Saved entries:

- Opening Delimiter -

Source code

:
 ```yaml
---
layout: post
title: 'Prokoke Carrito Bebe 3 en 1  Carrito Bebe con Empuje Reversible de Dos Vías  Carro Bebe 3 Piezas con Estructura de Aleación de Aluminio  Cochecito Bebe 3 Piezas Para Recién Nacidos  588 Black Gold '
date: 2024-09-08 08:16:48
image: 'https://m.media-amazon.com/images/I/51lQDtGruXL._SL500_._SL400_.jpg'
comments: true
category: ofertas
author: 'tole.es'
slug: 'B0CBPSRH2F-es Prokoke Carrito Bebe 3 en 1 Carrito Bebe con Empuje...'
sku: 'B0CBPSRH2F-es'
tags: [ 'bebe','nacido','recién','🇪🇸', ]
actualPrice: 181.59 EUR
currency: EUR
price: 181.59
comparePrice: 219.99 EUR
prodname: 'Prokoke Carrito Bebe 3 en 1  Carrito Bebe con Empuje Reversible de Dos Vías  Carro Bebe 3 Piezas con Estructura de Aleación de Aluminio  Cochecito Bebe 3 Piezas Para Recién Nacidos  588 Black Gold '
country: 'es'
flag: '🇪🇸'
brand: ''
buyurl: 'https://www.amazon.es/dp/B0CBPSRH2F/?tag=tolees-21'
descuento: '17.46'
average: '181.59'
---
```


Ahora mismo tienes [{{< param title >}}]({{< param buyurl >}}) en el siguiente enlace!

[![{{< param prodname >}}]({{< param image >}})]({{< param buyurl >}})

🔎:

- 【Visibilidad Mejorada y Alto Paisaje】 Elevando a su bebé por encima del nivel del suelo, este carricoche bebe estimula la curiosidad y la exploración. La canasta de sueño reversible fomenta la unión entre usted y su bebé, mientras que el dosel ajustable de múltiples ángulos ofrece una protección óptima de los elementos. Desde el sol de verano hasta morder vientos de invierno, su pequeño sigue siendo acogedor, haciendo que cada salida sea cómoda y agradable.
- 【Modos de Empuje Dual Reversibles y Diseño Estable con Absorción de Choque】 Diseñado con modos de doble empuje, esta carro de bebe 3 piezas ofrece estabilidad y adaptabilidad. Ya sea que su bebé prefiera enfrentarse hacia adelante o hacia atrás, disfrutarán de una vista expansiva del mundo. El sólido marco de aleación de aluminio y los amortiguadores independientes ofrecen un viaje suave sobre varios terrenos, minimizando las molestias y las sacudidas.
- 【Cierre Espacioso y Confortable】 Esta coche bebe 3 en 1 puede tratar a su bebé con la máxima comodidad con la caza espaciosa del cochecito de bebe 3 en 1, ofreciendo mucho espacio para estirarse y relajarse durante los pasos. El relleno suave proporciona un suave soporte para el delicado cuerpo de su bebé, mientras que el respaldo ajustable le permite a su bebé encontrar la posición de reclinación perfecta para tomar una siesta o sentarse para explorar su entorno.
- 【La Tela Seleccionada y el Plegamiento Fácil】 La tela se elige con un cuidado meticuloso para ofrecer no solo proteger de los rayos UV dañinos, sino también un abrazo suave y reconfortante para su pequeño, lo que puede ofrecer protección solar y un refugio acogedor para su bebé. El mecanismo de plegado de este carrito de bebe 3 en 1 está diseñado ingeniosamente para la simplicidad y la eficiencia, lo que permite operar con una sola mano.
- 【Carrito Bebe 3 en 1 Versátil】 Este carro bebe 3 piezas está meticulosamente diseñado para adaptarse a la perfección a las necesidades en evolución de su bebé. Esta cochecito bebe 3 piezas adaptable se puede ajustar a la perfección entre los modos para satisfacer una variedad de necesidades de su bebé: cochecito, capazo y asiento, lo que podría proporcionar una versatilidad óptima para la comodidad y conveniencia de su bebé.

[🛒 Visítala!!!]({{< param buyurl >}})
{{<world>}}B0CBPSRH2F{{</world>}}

- Closing Delimiter -

> What you have to do
Copy out the full set of entries without altering anything.

> Response to the exercise
Source code

:
 ```yaml
---
layout: post
title: 'Prokoke Carrito Bebe 3 en 1  Carrito Bebe con Empuje Reversible de Dos Vías  Carro Bebe 3 Piezas con Estructura de Aleación de Aluminio  Cochecito Bebe 3 Piezas Para Recién Nacidos  588 Black Gold '
date: 2024-09-08 08:16:48
image: 'https://m.media-amazon.com/images/I/51lQDtGruXL._SL500_._SL400_.jpg'
comments: true
category: ofertas
author: 'tole.es'
slug: 'B0CBPSRH2F-es Prokoke Carrito Bebe 3 en 1 Carrito Bebe con Empuje...'
sku: 'B0CBPSRH2F-es'
tags: [ 'bebe','nacido','recién','🇪🇸', ]
actualPrice: 181.59 EUR
currency: EUR
price: 181.59
comparePrice: 219.99 EUR
prodname: 'Prokoke Carrito Bebe 3 en 1  Carrito Bebe con Empuje Reversible de Dos Vías  Carro Bebe 3 Piezas con Estructura de Aleación de Aluminio  Cochecito Bebe 3 Piezas Para Recién Nacidos  588 Black Gold '
country: 'es'
flag: '🇪🇸'
brand: ''
buyurl: 'https://www.amazon.es/dp/B0CBPSRH2F/?tag=tolees-21'
descuento: '17.46'
average: '181.59'
---
```


Ahora mismo tienes [{{< param title >}}]({{< param buyurl >}}) en el siguiente enlace!

[![{{< param prodname >}}]({{< param image >}})]({{< param buyurl >}})

🔎:

- 【Visibilidad Mejorada y Alto Paisaje】 Elevando a su bebé por encima del nivel del suelo, este carricoche bebe estimula la curiosidad y la exploración. La canasta de sueño reversible fomenta la unión entre usted y su bebé, mientras que el dosel ajustable de múltiples ángulos ofrece una protección óptima de los elementos. Desde el sol de verano hasta morder vientos de invierno, su pequeño sigue siendo acogedor, haciendo que cada salida sea cómoda y agradable.
- 【Modos de Empuje Dual Reversibles y Diseño Estable con Absorción de Choque】 Diseñado con modos de doble empuje, esta carro de bebe 3 piezas ofrece estabilidad y adaptabilidad. Ya sea que su bebé prefiera enfrentarse hacia adelante o hacia atrás, disfrutarán de una vista expansiva del mundo. El sólido marco de aleación de aluminio y los amortiguadores independientes ofrecen un viaje suave sobre varios terrenos, minimizando las molestias y las sacudidas.
- 【Cierre Espacioso y Confortable】 Esta coche bebe 3 en 1 puede tratar a su bebé con la máxima comodidad con la caza espaciosa del cochecito de bebe 3 en 1, ofreciendo mucho espacio para estirarse y relajarse durante los pasos. El relleno suave proporciona un suave soporte para el delicado cuerpo de su bebé, mientras que el respaldo ajustable le permite a su bebé encontrar la posición de reclinación perfecta para tomar una siesta o sentarse para explorar su entorno.
- 【La Tela Seleccionada y el Plegamiento Fácil】 La tela se elige con un cuidado meticuloso para ofrecer no solo proteger de los rayos UV dañinos, sino también un abrazo suave y reconfortante para su pequeño, lo que puede ofrecer protección solar y un refugio acogedor para su bebé. El mecanismo de plegado de este carrito de bebe 3 en 1 está diseñado ingeniosamente para la simplicidad y la eficiencia, lo que permite operar con una sola mano.
- 【Carrito Bebe 3 en 1 Versátil】 Este carro bebe 3 piezas está meticulosamente diseñado para adaptarse a la perfección a las necesidades en evolución de su bebé. Esta cochecito bebe 3 piezas adaptable se puede ajustar a la perfección entre los modos para satisfacer una variedad de necesidades de su bebé: cochecito, capazo y asiento, lo que podría proporcionar una versatilidad óptima para la comodidad y conveniencia de su bebé.

[🛒 Visítala!!!]({{< param buyurl >}})
{{<world>}}B0CBPSRH2F{{</world>}}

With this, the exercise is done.